Task item | Transcribe the listing below only from the line with "of the numeraire." up to and including the line with "The result of".

********

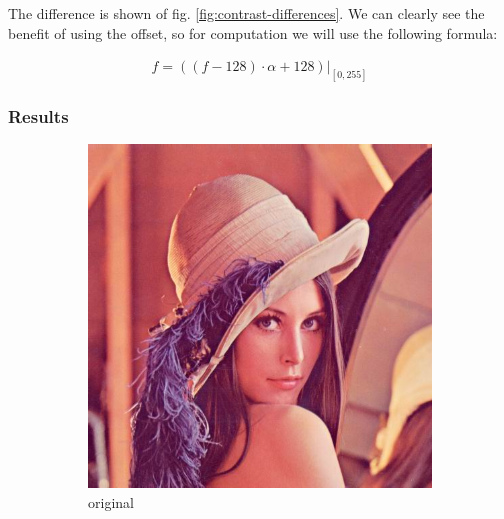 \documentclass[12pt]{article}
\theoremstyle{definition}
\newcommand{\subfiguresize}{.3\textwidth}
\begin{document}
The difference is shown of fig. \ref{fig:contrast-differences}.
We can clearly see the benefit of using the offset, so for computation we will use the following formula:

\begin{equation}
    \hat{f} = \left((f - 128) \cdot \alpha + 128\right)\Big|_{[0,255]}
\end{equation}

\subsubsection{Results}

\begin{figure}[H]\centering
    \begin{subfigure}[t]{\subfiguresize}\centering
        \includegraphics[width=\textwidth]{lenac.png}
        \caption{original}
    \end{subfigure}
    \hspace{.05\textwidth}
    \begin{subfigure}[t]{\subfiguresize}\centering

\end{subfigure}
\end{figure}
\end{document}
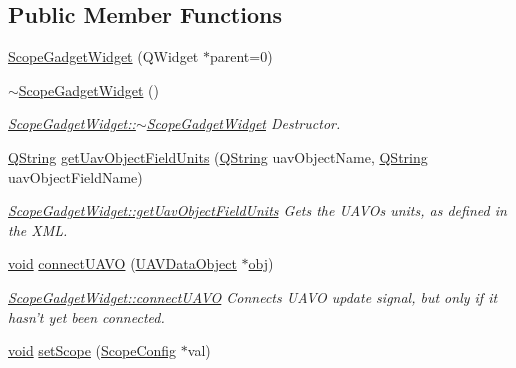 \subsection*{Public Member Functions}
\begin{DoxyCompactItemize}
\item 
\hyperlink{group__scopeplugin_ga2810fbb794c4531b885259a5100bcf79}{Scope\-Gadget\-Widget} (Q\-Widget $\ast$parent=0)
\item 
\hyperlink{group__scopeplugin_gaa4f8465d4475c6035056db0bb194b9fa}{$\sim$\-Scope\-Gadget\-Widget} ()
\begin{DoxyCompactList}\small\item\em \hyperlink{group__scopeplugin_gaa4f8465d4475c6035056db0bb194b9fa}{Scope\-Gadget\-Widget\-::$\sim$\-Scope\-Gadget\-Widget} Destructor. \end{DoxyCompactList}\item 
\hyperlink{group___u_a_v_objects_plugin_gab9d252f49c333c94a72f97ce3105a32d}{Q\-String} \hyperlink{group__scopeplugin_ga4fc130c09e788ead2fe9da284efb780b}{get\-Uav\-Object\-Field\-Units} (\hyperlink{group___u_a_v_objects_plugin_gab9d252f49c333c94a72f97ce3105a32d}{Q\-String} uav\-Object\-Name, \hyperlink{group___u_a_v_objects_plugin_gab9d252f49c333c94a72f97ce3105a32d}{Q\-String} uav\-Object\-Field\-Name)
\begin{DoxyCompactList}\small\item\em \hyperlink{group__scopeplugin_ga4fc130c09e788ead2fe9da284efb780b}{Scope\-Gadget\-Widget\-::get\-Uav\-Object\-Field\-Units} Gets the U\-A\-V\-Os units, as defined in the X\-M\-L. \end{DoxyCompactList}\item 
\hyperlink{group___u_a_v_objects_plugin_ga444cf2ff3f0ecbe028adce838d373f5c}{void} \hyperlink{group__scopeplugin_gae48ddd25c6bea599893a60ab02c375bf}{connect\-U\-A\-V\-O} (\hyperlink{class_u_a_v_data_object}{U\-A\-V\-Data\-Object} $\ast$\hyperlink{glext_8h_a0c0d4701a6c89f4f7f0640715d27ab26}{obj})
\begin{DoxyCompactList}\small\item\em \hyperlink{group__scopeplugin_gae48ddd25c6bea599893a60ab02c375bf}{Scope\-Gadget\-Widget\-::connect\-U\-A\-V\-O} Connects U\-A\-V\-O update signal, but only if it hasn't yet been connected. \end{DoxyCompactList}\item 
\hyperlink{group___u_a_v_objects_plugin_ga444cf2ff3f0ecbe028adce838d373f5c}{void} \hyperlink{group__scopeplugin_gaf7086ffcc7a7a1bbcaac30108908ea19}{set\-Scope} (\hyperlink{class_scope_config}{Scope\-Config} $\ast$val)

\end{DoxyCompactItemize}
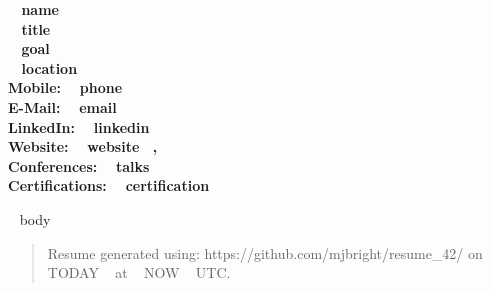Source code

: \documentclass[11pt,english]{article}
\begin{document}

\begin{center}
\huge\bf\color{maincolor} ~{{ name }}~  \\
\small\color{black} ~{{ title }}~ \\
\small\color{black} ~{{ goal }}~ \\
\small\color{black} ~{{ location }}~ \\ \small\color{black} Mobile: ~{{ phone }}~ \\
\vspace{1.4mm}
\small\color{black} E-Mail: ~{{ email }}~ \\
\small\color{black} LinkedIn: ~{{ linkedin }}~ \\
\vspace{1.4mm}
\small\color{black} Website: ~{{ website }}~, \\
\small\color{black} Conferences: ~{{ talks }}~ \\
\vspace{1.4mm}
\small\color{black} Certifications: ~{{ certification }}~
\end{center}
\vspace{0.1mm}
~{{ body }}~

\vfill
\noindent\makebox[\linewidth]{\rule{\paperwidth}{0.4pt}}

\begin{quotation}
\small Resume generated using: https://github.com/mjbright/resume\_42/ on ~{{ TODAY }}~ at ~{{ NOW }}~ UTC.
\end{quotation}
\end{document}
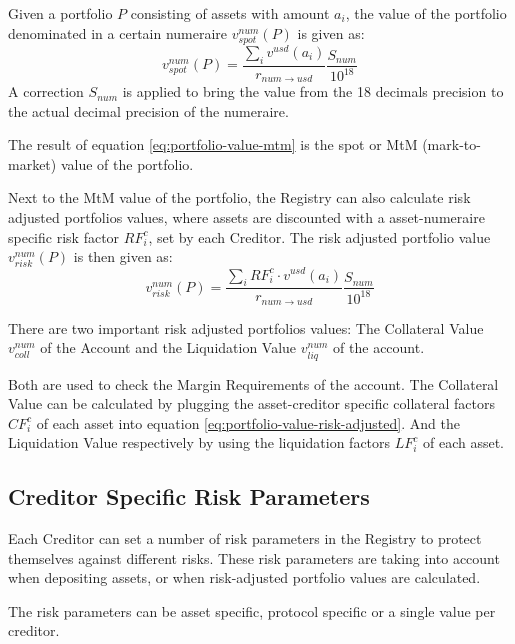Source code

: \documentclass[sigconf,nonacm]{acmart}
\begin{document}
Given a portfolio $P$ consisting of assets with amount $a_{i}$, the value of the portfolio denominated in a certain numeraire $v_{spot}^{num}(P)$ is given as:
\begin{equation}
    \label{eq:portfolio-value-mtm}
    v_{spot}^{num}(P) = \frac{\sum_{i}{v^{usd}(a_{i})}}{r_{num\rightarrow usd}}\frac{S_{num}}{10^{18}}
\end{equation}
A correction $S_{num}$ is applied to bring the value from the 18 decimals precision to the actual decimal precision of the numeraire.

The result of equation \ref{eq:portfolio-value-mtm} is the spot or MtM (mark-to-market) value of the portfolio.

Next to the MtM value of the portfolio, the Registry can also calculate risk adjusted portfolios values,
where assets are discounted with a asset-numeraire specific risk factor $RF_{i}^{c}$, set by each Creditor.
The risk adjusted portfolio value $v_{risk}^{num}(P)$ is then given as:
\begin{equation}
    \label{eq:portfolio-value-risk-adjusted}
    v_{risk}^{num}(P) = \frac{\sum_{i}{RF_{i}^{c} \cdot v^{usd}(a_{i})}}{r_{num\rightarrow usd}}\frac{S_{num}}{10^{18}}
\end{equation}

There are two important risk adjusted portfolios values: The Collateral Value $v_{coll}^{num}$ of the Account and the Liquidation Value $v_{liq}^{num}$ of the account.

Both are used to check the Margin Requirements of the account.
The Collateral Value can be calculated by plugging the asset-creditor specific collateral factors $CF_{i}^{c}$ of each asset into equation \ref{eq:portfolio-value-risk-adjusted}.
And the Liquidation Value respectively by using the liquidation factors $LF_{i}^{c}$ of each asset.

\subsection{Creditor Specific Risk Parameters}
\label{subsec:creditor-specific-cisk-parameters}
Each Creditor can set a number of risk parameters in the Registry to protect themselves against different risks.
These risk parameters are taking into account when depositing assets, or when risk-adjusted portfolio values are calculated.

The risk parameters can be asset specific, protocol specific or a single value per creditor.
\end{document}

********

Answer for the task |
A correction $S_{num}$ is applied to bring the value from the 18 decimals precision to the actual decimal precision of the numeraire.

The result of equation \ref{eq:portfolio-value-mtm} is the spot or MtM (mark-to-market) value of the portfolio.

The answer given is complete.